Tate v. State

Annotate this Case

606 P.2d 1 (1980)

Paul Kenneth TATE, Jr., Appellant, v. STATE of Alaska, Appellee.

No. 4550.

Supreme Court of Alaska.

February 21, 1980.

Richard G. Lindsley, Asst. Public Defender, Juneau, Brian Shortell, Public Defender, Anchorage, for appellant.

James L. Hanley, Asst. Dist. Atty., Larry R. Weeks, Dist. Atty., Avrum M. Gross, Atty. Gen., Juneau, for appellee.

Before RABINOWITZ, C.J., and CONNOR, BOOCHEVER, BURKE and MATTHEWS, Justices.

OPINION

PER CURIAM.

Paul Kenneth Tate pleaded nolo contendere to the crime of rape. He was sentenced to 15 years imprisonment. He appeals that sentence as excessive, contending that the sentencing court failed to give adequate weight to Tate's rehabilitation potential, that Tate is not a "worst possible offender," Waters v. State, 483 P.2d 199, 201 (Alaska 1971), and that the court did not adequately consider the psychiatric report and other information about Tate's past behavior.

Tate's arguments are refuted by the record. Since 1968 Tate has been engaged in a constant course of antisocial conduct. His adult criminal convictions in Ohio include grand larceny, escape, a probation violation, and possession of marijuana. As a juvenile, he was adjudicated delinquent in Ohio on several occasions.

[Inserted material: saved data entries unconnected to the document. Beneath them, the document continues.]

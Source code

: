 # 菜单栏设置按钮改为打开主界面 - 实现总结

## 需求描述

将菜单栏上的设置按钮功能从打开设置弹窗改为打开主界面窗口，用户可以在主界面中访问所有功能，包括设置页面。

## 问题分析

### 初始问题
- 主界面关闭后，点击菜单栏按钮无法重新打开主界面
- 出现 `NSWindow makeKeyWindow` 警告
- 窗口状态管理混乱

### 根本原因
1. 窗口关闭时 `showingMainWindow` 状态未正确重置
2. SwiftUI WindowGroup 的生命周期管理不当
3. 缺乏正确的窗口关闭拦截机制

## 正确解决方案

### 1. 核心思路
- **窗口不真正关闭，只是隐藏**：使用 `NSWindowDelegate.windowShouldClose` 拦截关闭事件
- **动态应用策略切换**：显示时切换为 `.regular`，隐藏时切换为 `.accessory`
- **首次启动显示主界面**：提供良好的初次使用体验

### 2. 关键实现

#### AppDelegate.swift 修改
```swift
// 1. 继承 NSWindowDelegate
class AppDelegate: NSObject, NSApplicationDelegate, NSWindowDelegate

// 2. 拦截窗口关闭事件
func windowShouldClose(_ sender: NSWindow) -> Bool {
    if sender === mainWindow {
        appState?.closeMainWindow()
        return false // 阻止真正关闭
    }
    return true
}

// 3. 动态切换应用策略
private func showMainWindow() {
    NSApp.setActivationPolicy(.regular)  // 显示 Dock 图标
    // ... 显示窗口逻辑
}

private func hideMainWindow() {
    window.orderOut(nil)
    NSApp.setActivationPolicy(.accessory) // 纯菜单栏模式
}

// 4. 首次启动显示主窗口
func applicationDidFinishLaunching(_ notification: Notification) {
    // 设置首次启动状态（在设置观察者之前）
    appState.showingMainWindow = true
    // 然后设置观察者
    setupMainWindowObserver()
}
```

While in military service he was convicted of several offenses by court martial, and was finally given an undesirable discharge. Moreover, at the time the present offense was committed Tate was out on bail pending extradition to the State of Washington for trial on eleven counts of forgery. Tate is also wanted by the State of Ohio for "absconding from probation."

The rape for which he was sentenced here was committed in a calculated and cruel manner. It appears that Tate's initial purpose in entering the victim's apartment was to steal a large amount of rent receipts which he thought would be found there. Once in the apartment, however, he held the victim at knifepoint and, in addition to the rape, robbed her of what was in her pocketbook.

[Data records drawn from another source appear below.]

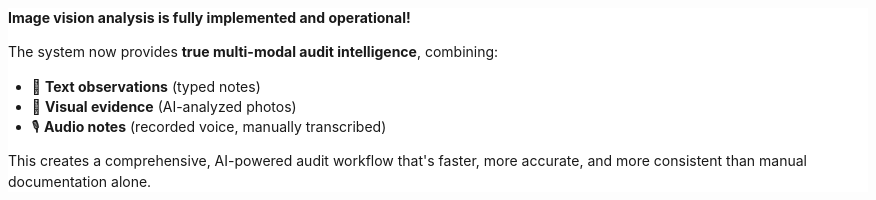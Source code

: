 **Image vision analysis is fully implemented and operational!**

The system now provides **true multi-modal audit intelligence**, combining:
- 📝 **Text observations** (typed notes)
- 📸 **Visual evidence** (AI-analyzed photos)
- 🎙️ **Audio notes** (recorded voice, manually transcribed)

This creates a comprehensive, AI-powered audit workflow that's faster, more accurate, and more consistent than manual documentation alone.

Tate has stated that, "unless I'm motivated into a drastic change I see no other means of self-support, but to a life of crime." The psychiatric report prepared in *2 connection with the sentencing proceeding in this case shows Tate as having an antisocial personality, and there is little prospect that his pattern of behavior can be readily altered.

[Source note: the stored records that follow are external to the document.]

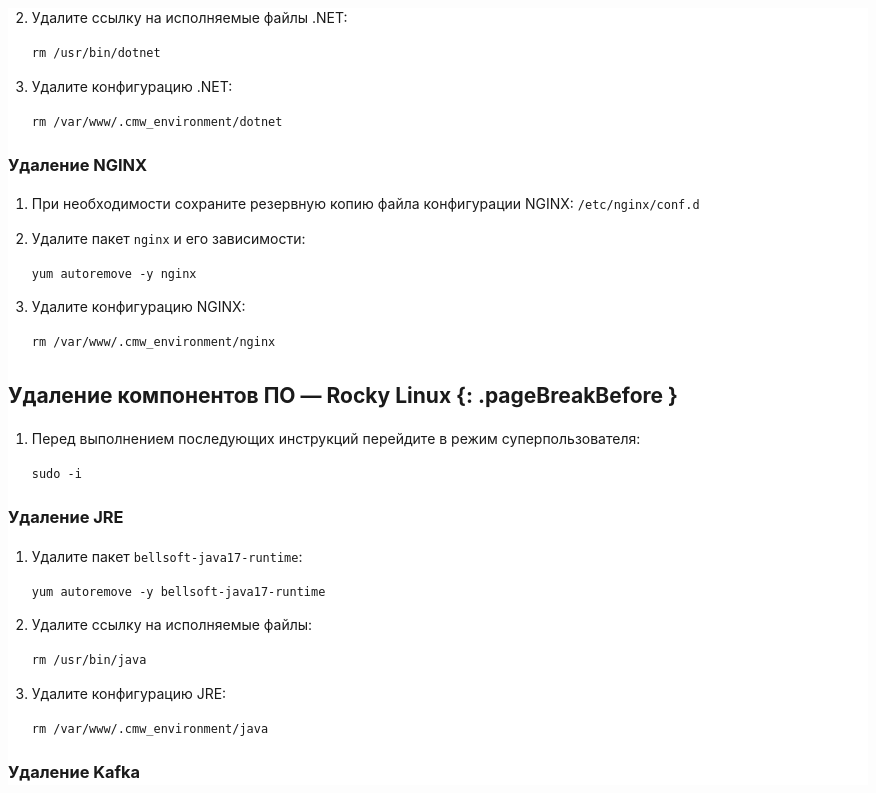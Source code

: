 2. Удалите ссылку на исполняемые файлы .NET:

    ``` shell
    rm /usr/bin/dotnet
    ```

3. Удалите конфигурацию .NET:

    ``` shell
    rm /var/www/.cmw_environment/dotnet
    ```

### Удаление NGINX

1. При необходимости сохраните резервную копию файла конфигурации NGINX: `/etc/nginx/conf.d`
2. Удалите пакет `nginx` и его зависимости:

    ``` shell
    yum autoremove -y nginx
    ```

3. Удалите конфигурацию NGINX:

    ``` shell
    rm /var/www/.cmw_environment/nginx
    ```

## Удаление компонентов ПО — Rocky Linux {: .pageBreakBefore }

1. Перед выполнением последующих инструкций перейдите в режим суперпользователя:

    ``` shell
    sudo -i
    ```

### Удаление JRE

1. Удалите пакет `bellsoft-java17-runtime`:

    ``` shell
    yum autoremove -y bellsoft-java17-runtime
    ```

2. Удалите ссылку на исполняемые файлы:

    ``` shell
    rm /usr/bin/java
    ```

3. Удалите конфигурацию JRE:

    ``` shell
    rm /var/www/.cmw_environment/java
    ```

### Удаление Kafka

We have repeatedly denounced rape as a most serious offense warranting a significant punishment. Post v. State, 580 P.2d 304, 309 (Alaska 1978); State v. Chaney, 477 P.2d 441, 446 (Alaska 1970). It is our conclusion that in imposing this sentence the superior court was not clearly mistaken.[1]McClain v. State, 519 P.2d 811, 813-14 (Alaska 1974).

AFFIRMED.

NOTES

[1] We note in this regard that under AS 11.15.130(c) Tate could have been sentenced to 20 years in the state penitentiary.